Status: Frost Mage Tailor in a Burning World

There are a few things that seem readily apparent to me regarding what is accessible to a character such as I at this point in the expansion. They are things I realized very quickly and as such, things I plan to address in the coming weeks.

First off: I went back to tailoring. This was for the same reason I went with tailoring in the first place when Ambril was born. There are readily accessible epic items that a mage tailor can make for herself (and only herself) that are too good to pass up. In WOW Basic, it was the Robe of the Archmage. In The Burning Crusade it is the Wrath of Spellfire set, obtained via the Spellfire tailoring specialty. While these items are things that are ultimately outgrown, they provide a wonderful initial footing for entry into the epic content where a person needs to go to obtain better. Beyond that, tailoring remains as it always was… an ultimately unfulfilling profession to hang on to after those items are crafted. So like last time, once I craft my items, I will again abandon tailoring in favor of alchemy ~ a profession with endlessly profound benefits to the individual who raids.

Status as a frost-specced mage: While I've enjoyed identifying as a frost mage for so long, and generally enjoy my spec, times change. The preliminary level 60 End Game was rife with the flames of fiery monsters who die just fine from frost spells. I see no indication that this lopsided elemental leaning is going to continue into level 70 End Game however. That's cool. I think we're all tired of fighting legions of fire monsters anyway. And while I represented well for myself in terms of my damage output as a frost spec, the simple fact is that fire specs *do* have slightly better overall damage potential and I'm not in denial over that.

The early Burning Crusade mage loot is simply… better for fire-specced mages, that's the thing. The set bonuses for the mage Dungeon Set 3 are pretty apparently tailored for fire mages:

# 2: Reduces the cast time of your Flamestrike ability by 0.2 seconds.
# 4: When you are hit while Mana Shield is active, you have a chance to gain up to 100 spell damage for 15 seconds.

Okay, so Flamestrike is still a joke, set bonus or not. And a frost mage can still utilize Mana Shield. But why would they?? Ice Barrier is an infinitely better shield. Now to be honest, I don't foresee myself running around in a full set of D3 ever, so it's mostly just a point I'm making here.
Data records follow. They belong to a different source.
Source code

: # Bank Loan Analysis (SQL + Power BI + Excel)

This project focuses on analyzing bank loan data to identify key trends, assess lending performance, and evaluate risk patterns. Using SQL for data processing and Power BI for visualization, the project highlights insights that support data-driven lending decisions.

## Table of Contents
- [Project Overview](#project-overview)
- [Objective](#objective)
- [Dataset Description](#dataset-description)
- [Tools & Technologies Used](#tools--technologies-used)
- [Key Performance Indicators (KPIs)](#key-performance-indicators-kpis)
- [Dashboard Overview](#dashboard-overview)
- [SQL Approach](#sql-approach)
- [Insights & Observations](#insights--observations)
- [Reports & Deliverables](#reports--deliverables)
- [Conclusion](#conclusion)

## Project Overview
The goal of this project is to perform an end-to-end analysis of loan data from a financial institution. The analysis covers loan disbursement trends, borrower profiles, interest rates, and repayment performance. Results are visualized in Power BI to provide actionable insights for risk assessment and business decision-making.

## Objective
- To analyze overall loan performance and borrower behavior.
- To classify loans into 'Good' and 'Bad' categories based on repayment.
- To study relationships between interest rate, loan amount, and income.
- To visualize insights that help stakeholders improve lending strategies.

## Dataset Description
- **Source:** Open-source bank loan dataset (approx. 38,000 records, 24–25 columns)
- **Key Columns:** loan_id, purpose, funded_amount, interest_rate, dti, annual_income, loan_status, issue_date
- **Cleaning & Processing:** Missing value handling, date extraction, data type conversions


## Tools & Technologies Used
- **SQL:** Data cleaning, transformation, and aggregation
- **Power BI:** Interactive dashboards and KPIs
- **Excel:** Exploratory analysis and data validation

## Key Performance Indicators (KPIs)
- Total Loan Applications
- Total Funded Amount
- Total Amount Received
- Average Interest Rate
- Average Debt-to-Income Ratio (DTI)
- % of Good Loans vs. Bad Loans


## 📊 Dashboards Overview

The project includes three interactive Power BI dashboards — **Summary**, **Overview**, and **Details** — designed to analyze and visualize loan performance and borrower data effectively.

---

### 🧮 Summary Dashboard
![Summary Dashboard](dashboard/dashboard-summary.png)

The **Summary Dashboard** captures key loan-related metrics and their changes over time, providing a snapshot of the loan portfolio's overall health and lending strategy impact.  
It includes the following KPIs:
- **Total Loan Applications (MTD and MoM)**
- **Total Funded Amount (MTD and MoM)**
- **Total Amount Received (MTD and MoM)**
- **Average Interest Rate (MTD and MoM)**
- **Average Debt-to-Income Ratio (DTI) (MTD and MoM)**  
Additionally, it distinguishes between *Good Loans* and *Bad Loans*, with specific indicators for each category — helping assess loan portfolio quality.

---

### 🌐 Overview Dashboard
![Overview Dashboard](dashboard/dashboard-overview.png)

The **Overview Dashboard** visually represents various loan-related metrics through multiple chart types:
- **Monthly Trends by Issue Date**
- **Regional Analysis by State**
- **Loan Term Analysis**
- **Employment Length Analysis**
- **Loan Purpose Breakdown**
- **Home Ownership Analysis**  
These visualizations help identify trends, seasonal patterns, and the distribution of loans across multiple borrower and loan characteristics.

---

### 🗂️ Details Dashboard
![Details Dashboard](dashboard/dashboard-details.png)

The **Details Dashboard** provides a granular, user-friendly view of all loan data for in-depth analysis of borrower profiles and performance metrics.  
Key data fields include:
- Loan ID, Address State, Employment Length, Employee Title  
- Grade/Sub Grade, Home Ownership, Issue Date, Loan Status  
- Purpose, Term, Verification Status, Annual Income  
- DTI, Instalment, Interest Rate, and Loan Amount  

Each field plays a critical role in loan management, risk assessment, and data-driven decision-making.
The other point is something I alluded to earlier in this post… Two of the three tailoring specializations offer craftable DPS caster sets. Frozen Shadoweave (or whatever it is called) offers bonuses to Shadow and Frost damage, making it ideal for warlocks, frost mages and shadow priests. I mean, only half ideal for them. No class uses both shadow and frost spells. The Spellfire set on the other hand, offers similar dual bonuses to Arcane and Fire damage ~ both mage schools of magic. So it's a no-brainer. You get better mileage and a wider array to your offensive arsenal out of being an arcane/fire specced-mage wearing Spellfire than you do from… well, anything else. So while being a frost-specced mage is ultimately fine… some of the early gear tells another story. If you are a frost-specced mage, you are the "Off" spec. The Burning Crusade is for fire mages. Or at least the initial impression would seem to state as much.